It’s not the mask, it’s the platform

I have to say I’m somewhat disappointed that so many people have chosen to blame anonymity for the verbal and visual harassment of Kathy Sierra. I’m a free-speech zealot, and I believe the ability to speak anonymously is an important cornerstone of that freedom. For one thing, anonymity (however imperfect it may be online) is what allows so many women bloggers to tell their deeply personal stories without fear that their friends and family will see what they write. I wouldn’t want to do anything to make it harder for vulnerable people to tell the truth online.

The important part of the Kathy Sierra scandal was not that people were saying hateful and violent things anonymously. Rather it was that some A-list bloggers like Chris Locke, who were not anonymous and were in fact exploiting their fame, set up several blogs (ie, Meankids) explicitly designed for people to say hateful things. That being the case, I would blame the A-listers for giving the hate speech a high-profile forum, not the no-name low-lifes who took advantage of it. If the anonymous person/people had chosen to set up blogs on typepad and started spewing there, it wouldn’t have gotten nearly as much attention. (And that might have defeated the purpose.)

Or am I missing something?

4 Responses to “It’s not the mask, it’s the platform”

  1. I had a long discussion with my husband about this and related things, and he said something I’ve not seen anyone else say. The people who were writing these hateful things are really messed up.

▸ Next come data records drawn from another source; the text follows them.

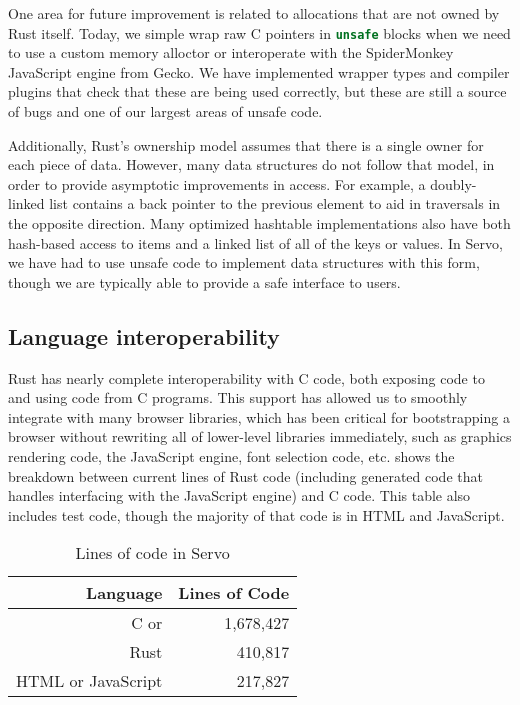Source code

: One area for future improvement is related to allocations that are not owned by Rust itself.
Today, we simple wrap raw C pointers in \lstinline[language=Rust]{unsafe} blocks when we need to use a
custom memory alloctor or interoperate with the SpiderMonkey JavaScript engine from Gecko.
We have implemented wrapper types and compiler plugins that check that these are being used correctly,
but these are still a source of bugs and one of our largest areas of unsafe code.

Additionally, Rust's ownership model assumes that there is a single owner for each piece of data.
However, many data structures do not follow that model, in order to provide asymptotic
improvements in access.
For example, a doubly-linked list contains a back pointer to the previous element to aid
in traversals in the opposite direction.
Many optimized hashtable implementations also have both hash-based access to items
and a linked list of all of the keys or values.
In Servo, we have had to use unsafe code to implement data structures with this form,
though we are typically able to provide a safe interface to users.

\subsection{Language interoperability}
Rust has nearly complete interoperability with C code, both exposing code to and using code from
C programs.
This support has allowed us to smoothly integrate with many browser libraries, which has been
critical for bootstrapping a browser without rewriting all of lower-level libraries immediately, such as
graphics rendering code, the JavaScript engine, font selection code, etc.
 shows the breakdown between current lines of Rust code (including generated code that
handles interfacing with the JavaScript engine) and C code.
This table also includes test code, though the majority of that code is in HTML and JavaScript.
\begin{table}
  \begin{center}
    \begin{tabular}{r || r}
      Language & Lines of Code \\
      \hline
      C or \Cplusplus{} & 1,678,427 \\
      Rust & 410,817 \\
      HTML or JavaScript & 217,827 \\
    \end{tabular}%
  \end{center}%
  \caption{Lines of code in Servo}
  \label{servo-loc}
\end{table}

    That reminded me of a monologue by Craig Ferguson that made the internet rounds not long ago, where he talked about how we laugh at people who do strange things (it was Britney Spears this time), but these are people who are in trouble and need help. He speaks frankly about his own struggles with alchoholism.

    I think that’s what’s going on with this situation too, that here are some really messed up people and rather than call it how it is, people are laughing at it and finding amusement in it. How callous is that? Don’t we owe each other better than that, to both the victim and the messed-up perpetrator? The A-list bloggers are like the comedians, getting mileage out of it, but look at the cost of the mileage.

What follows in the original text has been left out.